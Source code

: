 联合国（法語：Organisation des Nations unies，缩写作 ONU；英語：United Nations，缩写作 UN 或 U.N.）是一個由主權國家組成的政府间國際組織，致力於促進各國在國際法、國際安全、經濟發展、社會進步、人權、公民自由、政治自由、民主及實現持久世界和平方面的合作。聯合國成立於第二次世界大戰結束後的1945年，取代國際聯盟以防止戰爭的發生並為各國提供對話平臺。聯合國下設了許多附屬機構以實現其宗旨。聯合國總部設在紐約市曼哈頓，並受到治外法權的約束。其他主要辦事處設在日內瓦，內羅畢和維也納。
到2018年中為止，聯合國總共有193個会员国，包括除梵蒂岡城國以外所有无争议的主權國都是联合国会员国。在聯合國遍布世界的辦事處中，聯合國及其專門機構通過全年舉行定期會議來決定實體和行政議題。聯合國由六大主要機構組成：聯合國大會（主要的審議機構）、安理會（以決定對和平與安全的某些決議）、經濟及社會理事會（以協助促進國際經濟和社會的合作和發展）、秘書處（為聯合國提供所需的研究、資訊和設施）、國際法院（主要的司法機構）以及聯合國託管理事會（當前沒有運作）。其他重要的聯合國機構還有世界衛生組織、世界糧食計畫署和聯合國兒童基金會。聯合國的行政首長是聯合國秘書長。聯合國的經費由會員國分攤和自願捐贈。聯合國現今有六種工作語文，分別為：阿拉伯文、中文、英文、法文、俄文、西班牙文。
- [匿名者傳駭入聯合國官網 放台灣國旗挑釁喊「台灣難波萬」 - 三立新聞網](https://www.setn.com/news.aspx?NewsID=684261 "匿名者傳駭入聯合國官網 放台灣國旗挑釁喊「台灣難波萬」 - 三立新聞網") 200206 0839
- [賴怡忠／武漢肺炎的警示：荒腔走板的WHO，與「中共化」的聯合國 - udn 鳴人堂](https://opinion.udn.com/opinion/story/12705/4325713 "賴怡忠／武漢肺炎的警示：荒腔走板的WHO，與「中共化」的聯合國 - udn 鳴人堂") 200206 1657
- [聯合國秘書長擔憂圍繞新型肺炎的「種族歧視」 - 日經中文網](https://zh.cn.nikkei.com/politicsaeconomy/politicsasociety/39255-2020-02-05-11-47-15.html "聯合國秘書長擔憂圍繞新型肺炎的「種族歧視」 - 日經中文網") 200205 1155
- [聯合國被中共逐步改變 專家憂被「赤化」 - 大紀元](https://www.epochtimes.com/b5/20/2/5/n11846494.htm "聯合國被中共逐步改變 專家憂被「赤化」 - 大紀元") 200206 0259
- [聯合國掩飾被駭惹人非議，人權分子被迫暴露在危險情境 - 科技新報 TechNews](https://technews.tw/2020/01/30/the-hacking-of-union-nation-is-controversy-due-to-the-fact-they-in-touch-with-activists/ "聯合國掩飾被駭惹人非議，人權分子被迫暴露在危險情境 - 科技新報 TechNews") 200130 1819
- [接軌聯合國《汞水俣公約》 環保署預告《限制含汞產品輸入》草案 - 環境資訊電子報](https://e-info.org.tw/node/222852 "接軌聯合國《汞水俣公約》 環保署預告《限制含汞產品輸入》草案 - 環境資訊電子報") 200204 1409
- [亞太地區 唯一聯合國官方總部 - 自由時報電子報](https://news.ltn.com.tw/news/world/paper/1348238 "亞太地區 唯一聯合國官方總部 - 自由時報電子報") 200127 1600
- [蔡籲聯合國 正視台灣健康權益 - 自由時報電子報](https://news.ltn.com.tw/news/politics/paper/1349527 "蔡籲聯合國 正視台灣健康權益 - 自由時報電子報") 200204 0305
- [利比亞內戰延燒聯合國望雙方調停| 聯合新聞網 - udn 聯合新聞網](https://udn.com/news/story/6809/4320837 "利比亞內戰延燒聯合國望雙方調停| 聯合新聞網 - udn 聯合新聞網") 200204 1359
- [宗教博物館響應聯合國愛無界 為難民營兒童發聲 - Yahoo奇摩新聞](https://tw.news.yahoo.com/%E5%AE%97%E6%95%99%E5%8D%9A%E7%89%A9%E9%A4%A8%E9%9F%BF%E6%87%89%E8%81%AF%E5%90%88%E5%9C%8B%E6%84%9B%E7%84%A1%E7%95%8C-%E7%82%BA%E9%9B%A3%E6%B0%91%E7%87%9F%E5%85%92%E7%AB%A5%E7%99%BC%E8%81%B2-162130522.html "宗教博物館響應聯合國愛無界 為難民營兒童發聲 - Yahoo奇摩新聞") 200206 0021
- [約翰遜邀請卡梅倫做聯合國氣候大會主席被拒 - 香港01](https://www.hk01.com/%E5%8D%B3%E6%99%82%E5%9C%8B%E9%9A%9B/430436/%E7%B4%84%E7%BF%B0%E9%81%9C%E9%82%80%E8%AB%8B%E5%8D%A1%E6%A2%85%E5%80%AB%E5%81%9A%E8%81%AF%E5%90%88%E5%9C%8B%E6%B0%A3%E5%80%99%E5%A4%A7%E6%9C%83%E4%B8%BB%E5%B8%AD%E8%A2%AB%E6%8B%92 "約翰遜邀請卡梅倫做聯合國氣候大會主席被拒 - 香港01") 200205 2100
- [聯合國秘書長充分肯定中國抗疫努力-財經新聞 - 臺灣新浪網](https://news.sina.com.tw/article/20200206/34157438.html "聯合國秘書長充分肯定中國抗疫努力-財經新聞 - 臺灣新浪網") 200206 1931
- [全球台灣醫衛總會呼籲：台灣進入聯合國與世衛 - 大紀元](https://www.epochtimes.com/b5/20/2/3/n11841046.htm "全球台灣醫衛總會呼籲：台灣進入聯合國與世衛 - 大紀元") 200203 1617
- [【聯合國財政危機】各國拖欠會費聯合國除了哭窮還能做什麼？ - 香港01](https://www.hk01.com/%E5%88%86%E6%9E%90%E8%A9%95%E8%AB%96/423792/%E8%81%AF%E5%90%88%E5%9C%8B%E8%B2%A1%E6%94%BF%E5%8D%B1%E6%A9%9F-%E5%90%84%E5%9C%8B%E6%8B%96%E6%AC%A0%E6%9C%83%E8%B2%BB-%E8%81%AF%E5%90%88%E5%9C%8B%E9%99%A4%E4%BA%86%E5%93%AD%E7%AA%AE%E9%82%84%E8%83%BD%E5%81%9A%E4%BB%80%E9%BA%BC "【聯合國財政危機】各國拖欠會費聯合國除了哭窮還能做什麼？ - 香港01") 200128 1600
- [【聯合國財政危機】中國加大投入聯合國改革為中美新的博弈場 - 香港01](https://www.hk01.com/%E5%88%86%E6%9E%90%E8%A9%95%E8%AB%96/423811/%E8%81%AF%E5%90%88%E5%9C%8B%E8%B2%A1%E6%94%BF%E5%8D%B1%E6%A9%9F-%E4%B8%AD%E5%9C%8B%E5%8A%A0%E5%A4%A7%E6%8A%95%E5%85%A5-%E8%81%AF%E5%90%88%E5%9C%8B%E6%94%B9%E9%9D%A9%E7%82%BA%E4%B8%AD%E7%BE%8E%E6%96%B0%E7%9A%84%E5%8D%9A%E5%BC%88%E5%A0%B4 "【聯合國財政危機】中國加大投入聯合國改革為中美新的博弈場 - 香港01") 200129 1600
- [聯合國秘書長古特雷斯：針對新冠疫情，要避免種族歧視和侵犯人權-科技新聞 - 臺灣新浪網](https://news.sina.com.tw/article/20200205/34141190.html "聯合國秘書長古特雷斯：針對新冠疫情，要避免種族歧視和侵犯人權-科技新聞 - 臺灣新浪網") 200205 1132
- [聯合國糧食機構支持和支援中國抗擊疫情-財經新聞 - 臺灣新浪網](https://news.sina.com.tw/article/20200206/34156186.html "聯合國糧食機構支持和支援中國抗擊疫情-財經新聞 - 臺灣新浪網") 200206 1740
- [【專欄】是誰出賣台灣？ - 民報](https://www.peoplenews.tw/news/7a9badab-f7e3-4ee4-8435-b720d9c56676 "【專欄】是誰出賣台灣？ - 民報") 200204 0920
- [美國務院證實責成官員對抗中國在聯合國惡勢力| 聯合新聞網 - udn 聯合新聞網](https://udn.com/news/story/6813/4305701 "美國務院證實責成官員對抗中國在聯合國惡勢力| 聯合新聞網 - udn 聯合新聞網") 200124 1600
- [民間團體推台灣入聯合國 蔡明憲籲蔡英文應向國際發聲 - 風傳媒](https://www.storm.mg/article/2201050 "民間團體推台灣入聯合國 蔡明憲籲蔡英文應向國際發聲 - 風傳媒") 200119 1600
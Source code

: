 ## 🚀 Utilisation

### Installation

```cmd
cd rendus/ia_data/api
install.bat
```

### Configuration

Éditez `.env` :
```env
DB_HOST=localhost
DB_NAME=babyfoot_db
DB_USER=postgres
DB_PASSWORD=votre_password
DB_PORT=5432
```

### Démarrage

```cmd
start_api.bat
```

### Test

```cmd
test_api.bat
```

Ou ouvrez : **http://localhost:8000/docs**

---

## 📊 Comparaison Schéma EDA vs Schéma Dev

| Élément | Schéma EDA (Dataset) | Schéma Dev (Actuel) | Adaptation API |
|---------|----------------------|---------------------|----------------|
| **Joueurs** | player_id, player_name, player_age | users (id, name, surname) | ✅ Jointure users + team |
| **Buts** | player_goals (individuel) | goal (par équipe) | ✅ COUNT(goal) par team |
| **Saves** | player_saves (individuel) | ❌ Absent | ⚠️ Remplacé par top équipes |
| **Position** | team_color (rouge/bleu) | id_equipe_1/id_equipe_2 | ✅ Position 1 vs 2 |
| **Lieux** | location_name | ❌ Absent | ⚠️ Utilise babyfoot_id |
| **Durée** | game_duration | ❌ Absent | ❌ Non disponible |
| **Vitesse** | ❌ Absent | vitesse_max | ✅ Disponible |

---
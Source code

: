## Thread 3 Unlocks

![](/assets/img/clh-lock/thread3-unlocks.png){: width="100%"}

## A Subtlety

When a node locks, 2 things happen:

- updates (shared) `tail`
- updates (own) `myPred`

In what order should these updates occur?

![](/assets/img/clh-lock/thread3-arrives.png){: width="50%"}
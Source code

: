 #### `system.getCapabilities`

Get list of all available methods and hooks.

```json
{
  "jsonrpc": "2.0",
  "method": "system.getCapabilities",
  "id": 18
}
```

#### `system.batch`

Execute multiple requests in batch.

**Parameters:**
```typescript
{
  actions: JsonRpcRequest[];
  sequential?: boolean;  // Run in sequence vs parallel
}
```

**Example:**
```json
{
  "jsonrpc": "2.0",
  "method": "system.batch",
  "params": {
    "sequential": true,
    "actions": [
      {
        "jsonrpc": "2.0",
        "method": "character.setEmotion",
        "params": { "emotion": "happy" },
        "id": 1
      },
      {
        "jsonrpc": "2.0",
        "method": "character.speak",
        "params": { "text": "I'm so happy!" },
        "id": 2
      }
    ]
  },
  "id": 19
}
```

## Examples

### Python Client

## Task instructions
Say how many lines in the data hold the string "getCapabilities", and say nothing else.

## Solved exercise
2